And 4.3, denoising by using the semi-soft threshold wavelet.
Wavelet threshold cancellationThe noise method is simple, small in calculation amount and wide in application in practice. Generally, the wavelet coefficient amplitude of a real signal is larger than the wavelet coefficient amplitude of noise, that is, the wavelet coefficient corresponding to a valid signal is large, and the wavelet coefficient corresponding to noise is small, and the wavelet coefficient is used for evaluation through selection of a threshold, and for selection of the threshold, there are two methods, namely a soft threshold function and a hard threshold function, wherein in the hard threshold function, the size of the wavelet coefficient absolute value is compared with a given threshold λ, if the wavelet coefficient absolute value is smaller than the threshold λ, the wavelet coefficient is set to 0, otherwise, the wavelet coefficient is not changed. In the soft threshold function, the magnitude of the wavelet coefficient absolute value is compared with a given threshold λ, if the wavelet coefficient absolute value is smaller than λ, the wavelet coefficient is set to 0, otherwise, a contraction is made toward the direction of reducing the coefficient amplitude. The invention uses a semi-soft threshold function to carry out denoising, and controls FG-EWT wavelet coefficient by adjusting parameter beta (beta is more than 0 and less than 1)And the semi-soft threshold function is defined in formula (15) and is between the conventional hard threshold and the conventional soft threshold, so that the coefficient is closer to the original coefficient, and the noise reduction effect is ensured to the maximum extent.
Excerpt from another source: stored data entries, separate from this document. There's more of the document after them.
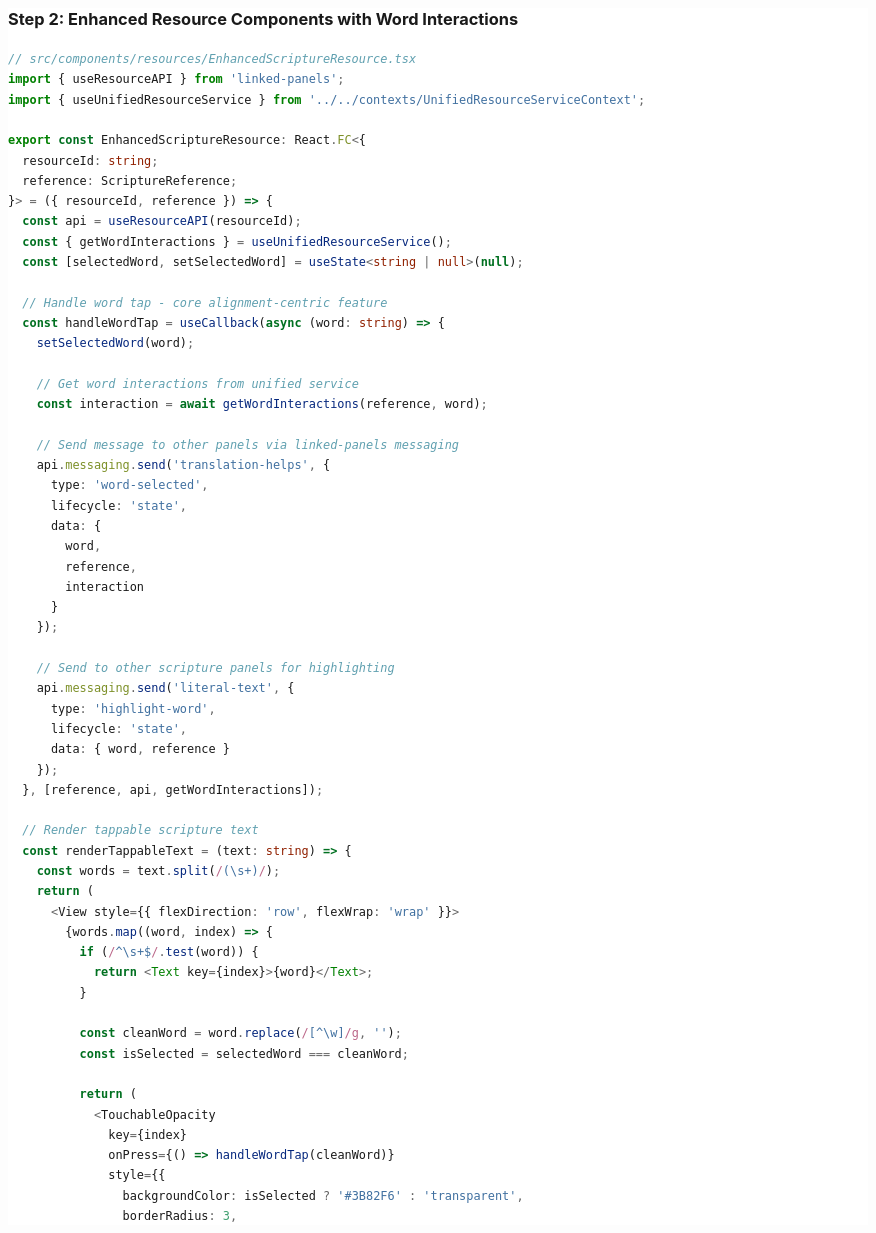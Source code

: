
 ```typescript
```

### **Step 2: Enhanced Resource Components with Word Interactions**
```typescript
// src/components/resources/EnhancedScriptureResource.tsx
import { useResourceAPI } from 'linked-panels';
import { useUnifiedResourceService } from '../../contexts/UnifiedResourceServiceContext';

export const EnhancedScriptureResource: React.FC<{
  resourceId: string;
  reference: ScriptureReference;
}> = ({ resourceId, reference }) => {
  const api = useResourceAPI(resourceId);
  const { getWordInteractions } = useUnifiedResourceService();
  const [selectedWord, setSelectedWord] = useState<string | null>(null);
  
  // Handle word tap - core alignment-centric feature
  const handleWordTap = useCallback(async (word: string) => {
    setSelectedWord(word);
    
    // Get word interactions from unified service
    const interaction = await getWordInteractions(reference, word);
    
    // Send message to other panels via linked-panels messaging
    api.messaging.send('translation-helps', {
      type: 'word-selected',
      lifecycle: 'state',
      data: {
        word,
        reference,
        interaction
      }
    });
    
    // Send to other scripture panels for highlighting
    api.messaging.send('literal-text', {
      type: 'highlight-word',
      lifecycle: 'state', 
      data: { word, reference }
    });
  }, [reference, api, getWordInteractions]);
  
  // Render tappable scripture text
  const renderTappableText = (text: string) => {
    const words = text.split(/(\s+)/);
    return (
      <View style={{ flexDirection: 'row', flexWrap: 'wrap' }}>
        {words.map((word, index) => {
          if (/^\s+$/.test(word)) {
            return <Text key={index}>{word}</Text>;
          }
          
          const cleanWord = word.replace(/[^\w]/g, '');
          const isSelected = selectedWord === cleanWord;
          
          return (
            <TouchableOpacity
              key={index}
              onPress={() => handleWordTap(cleanWord)}
              style={{
                backgroundColor: isSelected ? '#3B82F6' : 'transparent',
                borderRadius: 3,
```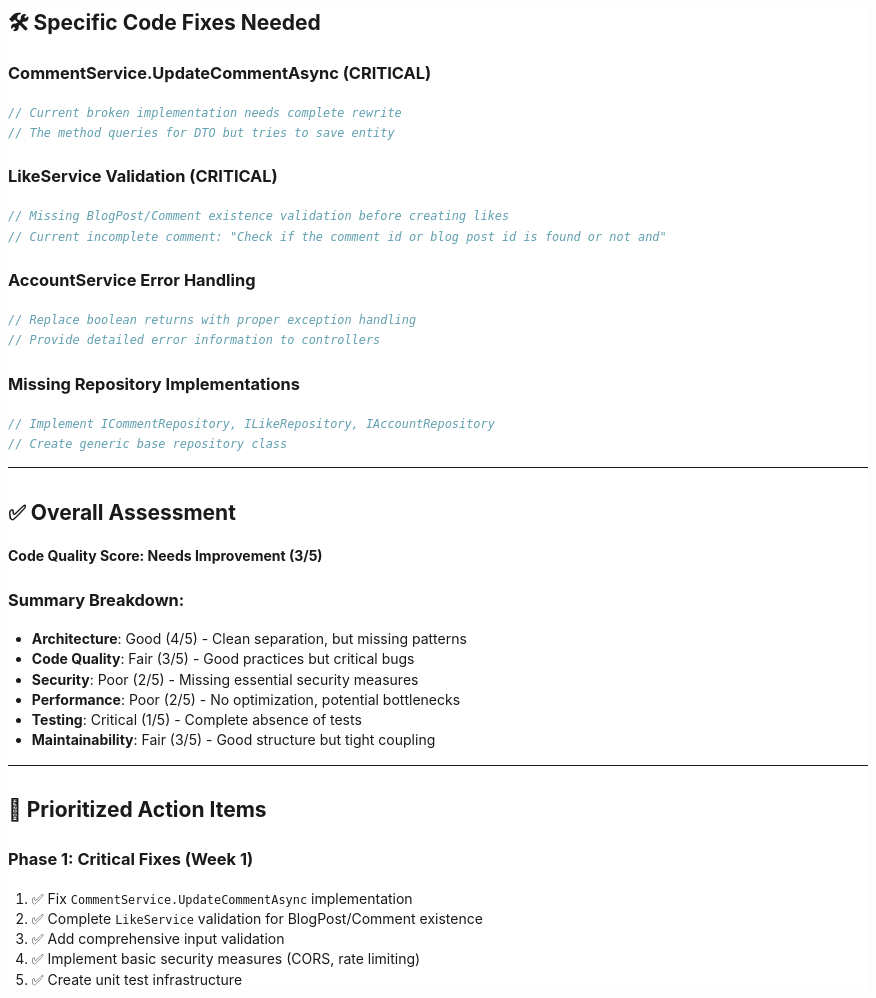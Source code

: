 
## 🛠️ Specific Code Fixes Needed

### CommentService.UpdateCommentAsync (CRITICAL)
```csharp
// Current broken implementation needs complete rewrite
// The method queries for DTO but tries to save entity
```

### LikeService Validation (CRITICAL)
```csharp
// Missing BlogPost/Comment existence validation before creating likes
// Current incomplete comment: "Check if the comment id or blog post id is found or not and"
```

### AccountService Error Handling
```csharp
// Replace boolean returns with proper exception handling
// Provide detailed error information to controllers
```

### Missing Repository Implementations
```csharp
// Implement ICommentRepository, ILikeRepository, IAccountRepository
// Create generic base repository class
```

---

## ✅ Overall Assessment

**Code Quality Score: Needs Improvement (3/5)**

### Summary Breakdown:
- **Architecture**: Good (4/5) - Clean separation, but missing patterns
- **Code Quality**: Fair (3/5) - Good practices but critical bugs
- **Security**: Poor (2/5) - Missing essential security measures
- **Performance**: Poor (2/5) - No optimization, potential bottlenecks
- **Testing**: Critical (1/5) - Complete absence of tests
- **Maintainability**: Fair (3/5) - Good structure but tight coupling

---

## 📌 Prioritized Action Items

### Phase 1: Critical Fixes (Week 1)
1. ✅ Fix `CommentService.UpdateCommentAsync` implementation
2. ✅ Complete `LikeService` validation for BlogPost/Comment existence
3. ✅ Add comprehensive input validation
4. ✅ Implement basic security measures (CORS, rate limiting)
5. ✅ Create unit test infrastructure
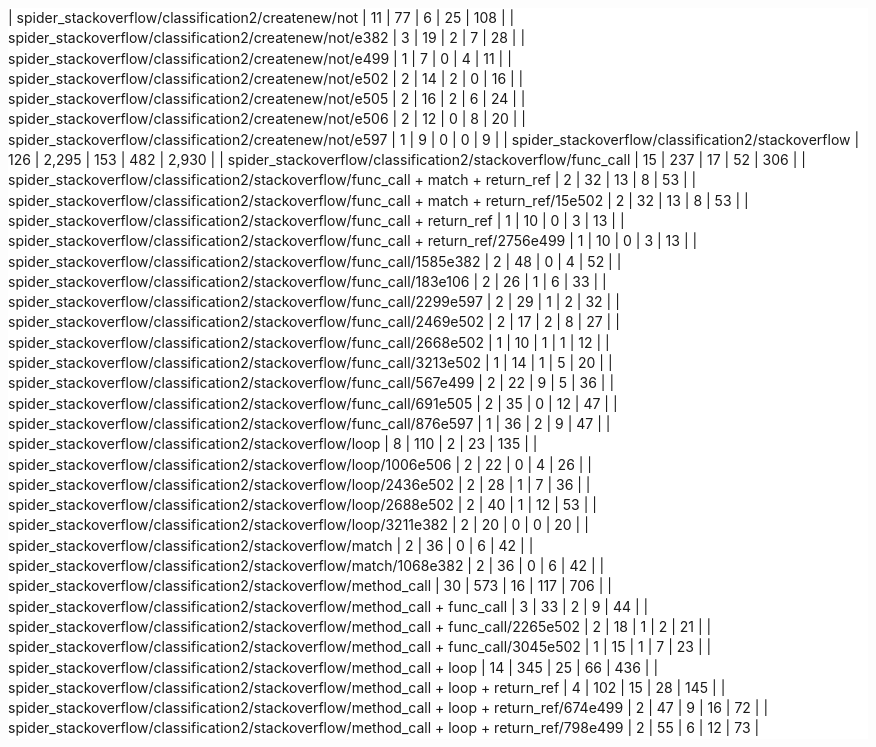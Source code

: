 | spider_stackoverflow/classification2/createnew/not | 11 | 77 | 6 | 25 | 108 |
| spider_stackoverflow/classification2/createnew/not/e382 | 3 | 19 | 2 | 7 | 28 |
| spider_stackoverflow/classification2/createnew/not/e499 | 1 | 7 | 0 | 4 | 11 |
| spider_stackoverflow/classification2/createnew/not/e502 | 2 | 14 | 2 | 0 | 16 |
| spider_stackoverflow/classification2/createnew/not/e505 | 2 | 16 | 2 | 6 | 24 |
| spider_stackoverflow/classification2/createnew/not/e506 | 2 | 12 | 0 | 8 | 20 |
| spider_stackoverflow/classification2/createnew/not/e597 | 1 | 9 | 0 | 0 | 9 |
| spider_stackoverflow/classification2/stackoverflow | 126 | 2,295 | 153 | 482 | 2,930 |
| spider_stackoverflow/classification2/stackoverflow/func_call | 15 | 237 | 17 | 52 | 306 |
| spider_stackoverflow/classification2/stackoverflow/func_call + match + return_ref | 2 | 32 | 13 | 8 | 53 |
| spider_stackoverflow/classification2/stackoverflow/func_call + match + return_ref/15e502 | 2 | 32 | 13 | 8 | 53 |
| spider_stackoverflow/classification2/stackoverflow/func_call + return_ref | 1 | 10 | 0 | 3 | 13 |
| spider_stackoverflow/classification2/stackoverflow/func_call + return_ref/2756e499 | 1 | 10 | 0 | 3 | 13 |
| spider_stackoverflow/classification2/stackoverflow/func_call/1585e382 | 2 | 48 | 0 | 4 | 52 |
| spider_stackoverflow/classification2/stackoverflow/func_call/183e106 | 2 | 26 | 1 | 6 | 33 |
| spider_stackoverflow/classification2/stackoverflow/func_call/2299e597 | 2 | 29 | 1 | 2 | 32 |
| spider_stackoverflow/classification2/stackoverflow/func_call/2469e502 | 2 | 17 | 2 | 8 | 27 |
| spider_stackoverflow/classification2/stackoverflow/func_call/2668e502 | 1 | 10 | 1 | 1 | 12 |
| spider_stackoverflow/classification2/stackoverflow/func_call/3213e502 | 1 | 14 | 1 | 5 | 20 |
| spider_stackoverflow/classification2/stackoverflow/func_call/567e499 | 2 | 22 | 9 | 5 | 36 |
| spider_stackoverflow/classification2/stackoverflow/func_call/691e505 | 2 | 35 | 0 | 12 | 47 |
| spider_stackoverflow/classification2/stackoverflow/func_call/876e597 | 1 | 36 | 2 | 9 | 47 |
| spider_stackoverflow/classification2/stackoverflow/loop | 8 | 110 | 2 | 23 | 135 |
| spider_stackoverflow/classification2/stackoverflow/loop/1006e506 | 2 | 22 | 0 | 4 | 26 |
| spider_stackoverflow/classification2/stackoverflow/loop/2436e502 | 2 | 28 | 1 | 7 | 36 |
| spider_stackoverflow/classification2/stackoverflow/loop/2688e502 | 2 | 40 | 1 | 12 | 53 |
| spider_stackoverflow/classification2/stackoverflow/loop/3211e382 | 2 | 20 | 0 | 0 | 20 |
| spider_stackoverflow/classification2/stackoverflow/match | 2 | 36 | 0 | 6 | 42 |
| spider_stackoverflow/classification2/stackoverflow/match/1068e382 | 2 | 36 | 0 | 6 | 42 |
| spider_stackoverflow/classification2/stackoverflow/method_call | 30 | 573 | 16 | 117 | 706 |
| spider_stackoverflow/classification2/stackoverflow/method_call + func_call | 3 | 33 | 2 | 9 | 44 |
| spider_stackoverflow/classification2/stackoverflow/method_call + func_call/2265e502 | 2 | 18 | 1 | 2 | 21 |
| spider_stackoverflow/classification2/stackoverflow/method_call + func_call/3045e502 | 1 | 15 | 1 | 7 | 23 |
| spider_stackoverflow/classification2/stackoverflow/method_call + loop | 14 | 345 | 25 | 66 | 436 |
| spider_stackoverflow/classification2/stackoverflow/method_call + loop + return_ref | 4 | 102 | 15 | 28 | 145 |
| spider_stackoverflow/classification2/stackoverflow/method_call + loop + return_ref/674e499 | 2 | 47 | 9 | 16 | 72 |
| spider_stackoverflow/classification2/stackoverflow/method_call + loop + return_ref/798e499 | 2 | 55 | 6 | 12 | 73 |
Wherein sgn is a sign function, see formula (13) above; lambda is a threshold value, beta is an adjustment parameter,are the FG-EWT empirical wavelet decomposition coefficients.
And 4.4, reconstructing the signal by using FG-EWT empirical wavelets.
And finally, reconstructing the denoised signal by using FG-EWT. See in particular the following formula:
f 0 (t) and f k (t) are the 0 th and k-th components of the reconstructed empirical mode, respectively.
The reconstructed signal is then:
the FG-EWT empirical wavelet denoising process is shown in figure 3. The working state signals of the motor before and after denoising are shown in FIG. 4.
And 5, carrying out whitening pretreatment on the reconstructed signal, sending the signal into a sparse self-encoder for dimensionality reduction, and establishing a mapping relation between the dimensionality reduced characteristic and the motor fault.
The deep learning sparse structure self-encoder framework proposed by the invention is shown in fig. 5.
And 5.1, carrying out whitening data preprocessing.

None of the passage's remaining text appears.